**PROVIDED RECORDS**
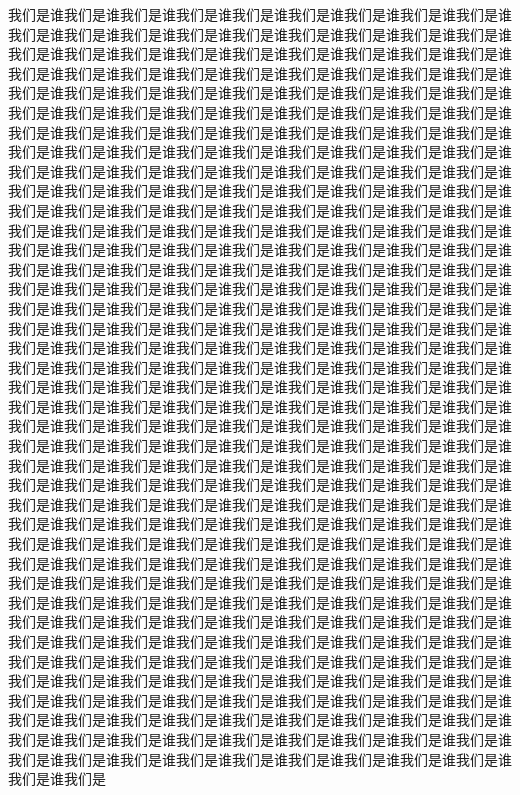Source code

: \documentclass[twocolumn]{cvertbook}
\begin{document}
\tableofparts
\tableofcontents
我们是谁我们是谁我们是谁我们是谁我们是谁我们是谁我们是谁我们是谁我们是谁我们是谁我们是谁我们是谁我们是谁我们是谁我们是谁我们是谁我们是谁我们是谁我们是谁我们是谁我们是谁我们是谁我们是谁我们是谁我们是谁我们是谁我们是谁我们是谁我们是谁我们是谁我们是谁我们是谁我们是谁我们是谁我们是谁我们是谁我们是谁我们是谁我们是谁我们是谁我们是谁我们是谁我们是谁我们是谁我们是谁我们是谁我们是谁我们是谁我们是谁我们是谁我们是谁我们是谁我们是谁我们是谁我们是谁我们是谁我们是谁我们是谁我们是谁我们是谁我们是谁我们是谁我们是谁我们是谁我们是谁我们是谁我们是谁我们是谁我们是谁我们是谁我们是谁我们是谁我们是谁我们是谁我们是谁我们是谁我们是谁我们是谁我们是谁我们是谁我们是谁我们是谁我们是谁我们是谁我们是谁我们是谁我们是谁我们是谁我们是谁我们是谁我们是谁我们是谁我们是谁我们是谁我们是谁我们是谁我们是谁我们是谁我们是谁我们是谁我们是谁我们是谁我们是谁我们是谁我们是谁我们是谁我们是谁我们是谁我们是谁我们是谁我们是谁我们是谁我们是谁我们是谁我们是谁我们是谁我们是谁我们是谁我们是谁我们是谁我们是谁我们是谁我们是谁我们是谁我们是谁我们是谁我们是谁我们是谁我们是谁我们是谁我们是谁我们是谁我们是谁我们是谁我们是谁我们是谁我们是谁我们是谁我们是谁我们是谁我们是谁我们是谁我们是谁我们是谁我们是谁我们是谁我们是谁我们是谁我们是谁我们是谁我们是谁我们是谁我们是谁我们是谁我们是谁我们是谁我们是谁我们是谁我们是谁我们是谁我们是谁我们是谁我们是谁我们是谁我们是谁我们是谁我们是谁我们是谁我们是谁我们是谁我们是谁我们是谁我们是谁我们是谁我们是谁我们是谁我们是谁我们是谁我们是谁我们是谁我们是谁我们是谁我们是谁我们是谁我们是谁我们是谁我们是谁我们是谁我们是谁我们是谁我们是谁我们是谁我们是谁我们是谁我们是谁我们是谁我们是谁我们是谁我们是谁我们是谁我们是谁我们是谁我们是谁我们是谁我们是谁我们是谁我们是谁我们是谁我们是谁我们是谁我们是谁我们是谁我们是谁我们是谁我们是谁我们是谁我们是谁我们是谁我们是谁我们是谁我们是谁我们是谁我们是谁我们是谁我们是谁我们是谁我们是谁我们是谁我们是谁我们是谁我们是谁我们是谁我们是谁我们是谁我们是谁我们是谁我们是谁我们是谁我们是谁我们是谁我们是谁我们是谁我们是谁我们是谁我们是谁我们是谁我们是谁我们是谁我们是谁我们是谁我们是谁我们是谁我们是谁我们是谁我们是谁我们是谁我们是谁我们是谁我们是谁我们是谁我们是谁我们是谁我们是谁我们是谁我们是谁我们是谁我们是谁我们是谁我们是谁我们是谁我们是谁我们是谁我们是谁我们是谁我们是谁我们是谁我们是谁我们是谁我们是谁我们是谁我们是谁我们是谁我们是谁我们是谁我们是谁我们是谁我们是谁我们是谁我们是谁我们是谁我们是谁我们是谁我们是谁我们是谁我们是谁我们是谁我们是谁我们是谁我们是谁我们是谁我们是谁我们是谁我们是谁我们是谁我们是谁我们是谁我们是谁我们是谁我们是谁我们是谁我们是谁我们是谁我们是谁我们是谁我们是谁我们是谁我们是谁我们是谁我们是谁我们是谁我们是谁我们是谁我们是谁我们是谁我们是谁我们是谁我们是谁我们是谁我们是谁我们是谁我们是谁我们是谁我们是谁我们是谁我们是谁我们是谁我们是谁我们是谁我们是谁我们是谁我们是谁我们是谁我们是谁我们是谁我们是谁我们是谁我们是谁我们是谁我们是谁我们是谁我们是谁我们是谁我们是
\end{document}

**PROMPT**
Please give all of the material again, exactly, without the images.

**RESULT OF THE EXERCISE**
Source code

: \documentclass[twocolumn]{cvertbook}
\begin{document}
\tableofparts
\tableofcontents
我们是谁我们是谁我们是谁我们是谁我们是谁我们是谁我们是谁我们是谁我们是谁我们是谁我们是谁我们是谁我们是谁我们是谁我们是谁我们是谁我们是谁我们是谁我们是谁我们是谁我们是谁我们是谁我们是谁我们是谁我们是谁我们是谁我们是谁我们是谁我们是谁我们是谁我们是谁我们是谁我们是谁我们是谁我们是谁我们是谁我们是谁我们是谁我们是谁我们是谁我们是谁我们是谁我们是谁我们是谁我们是谁我们是谁我们是谁我们是谁我们是谁我们是谁我们是谁我们是谁我们是谁我们是谁我们是谁我们是谁我们是谁我们是谁我们是谁我们是谁我们是谁我们是谁我们是谁我们是谁我们是谁我们是谁我们是谁我们是谁我们是谁我们是谁我们是谁我们是谁我们是谁我们是谁我们是谁我们是谁我们是谁我们是谁我们是谁我们是谁我们是谁我们是谁我们是谁我们是谁我们是谁我们是谁我们是谁我们是谁我们是谁我们是谁我们是谁我们是谁我们是谁我们是谁我们是谁我们是谁我们是谁我们是谁我们是谁我们是谁我们是谁我们是谁我们是谁我们是谁我们是谁我们是谁我们是谁我们是谁我们是谁我们是谁我们是谁我们是谁我们是谁我们是谁我们是谁我们是谁我们是谁我们是谁我们是谁我们是谁我们是谁我们是谁我们是谁我们是谁我们是谁我们是谁我们是谁我们是谁我们是谁我们是谁我们是谁我们是谁我们是谁我们是谁我们是谁我们是谁我们是谁我们是谁我们是谁我们是谁我们是谁我们是谁我们是谁我们是谁我们是谁我们是谁我们是谁我们是谁我们是谁我们是谁我们是谁我们是谁我们是谁我们是谁我们是谁我们是谁我们是谁我们是谁我们是谁我们是谁我们是谁我们是谁我们是谁我们是谁我们是谁我们是谁我们是谁我们是谁我们是谁我们是谁我们是谁我们是谁我们是谁我们是谁我们是谁我们是谁我们是谁我们是谁我们是谁我们是谁我们是谁我们是谁我们是谁我们是谁我们是谁我们是谁我们是谁我们是谁我们是谁我们是谁我们是谁我们是谁我们是谁我们是谁我们是谁我们是谁我们是谁我们是谁我们是谁我们是谁我们是谁我们是谁我们是谁我们是谁我们是谁我们是谁我们是谁我们是谁我们是谁我们是谁我们是谁我们是谁我们是谁我们是谁我们是谁我们是谁我们是谁我们是谁我们是谁我们是谁我们是谁我们是谁我们是谁我们是谁我们是谁我们是谁我们是谁我们是谁我们是谁我们是谁我们是谁我们是谁我们是谁我们是谁我们是谁我们是谁我们是谁我们是谁我们是谁我们是谁我们是谁我们是谁我们是谁我们是谁我们是谁我们是谁我们是谁我们是谁我们是谁我们是谁我们是谁我们是谁我们是谁我们是谁我们是谁我们是谁我们是谁我们是谁我们是谁我们是谁我们是谁我们是谁我们是谁我们是谁我们是谁我们是谁我们是谁我们是谁我们是谁我们是谁我们是谁我们是谁我们是谁我们是谁我们是谁我们是谁我们是谁我们是谁我们是谁我们是谁我们是谁我们是谁我们是谁我们是谁我们是谁我们是谁我们是谁我们是谁我们是谁我们是谁我们是谁我们是谁我们是谁我们是谁我们是谁我们是谁我们是谁我们是谁我们是谁我们是谁我们是谁我们是谁我们是谁我们是谁我们是谁我们是谁我们是谁我们是谁我们是谁我们是谁我们是谁我们是谁我们是谁我们是谁我们是谁我们是谁我们是谁我们是谁我们是谁我们是谁我们是谁我们是谁我们是谁我们是谁我们是谁我们是谁我们是谁我们是谁我们是谁我们是谁我们是谁我们是谁我们是谁我们是谁我们是谁我们是谁我们是谁我们是谁我们是谁我们是谁我们是谁我们是谁我们是谁我们是谁我们是谁我们是谁我们是谁我们是谁我们是谁我们是谁我们是谁我们是谁我们是
\end{document}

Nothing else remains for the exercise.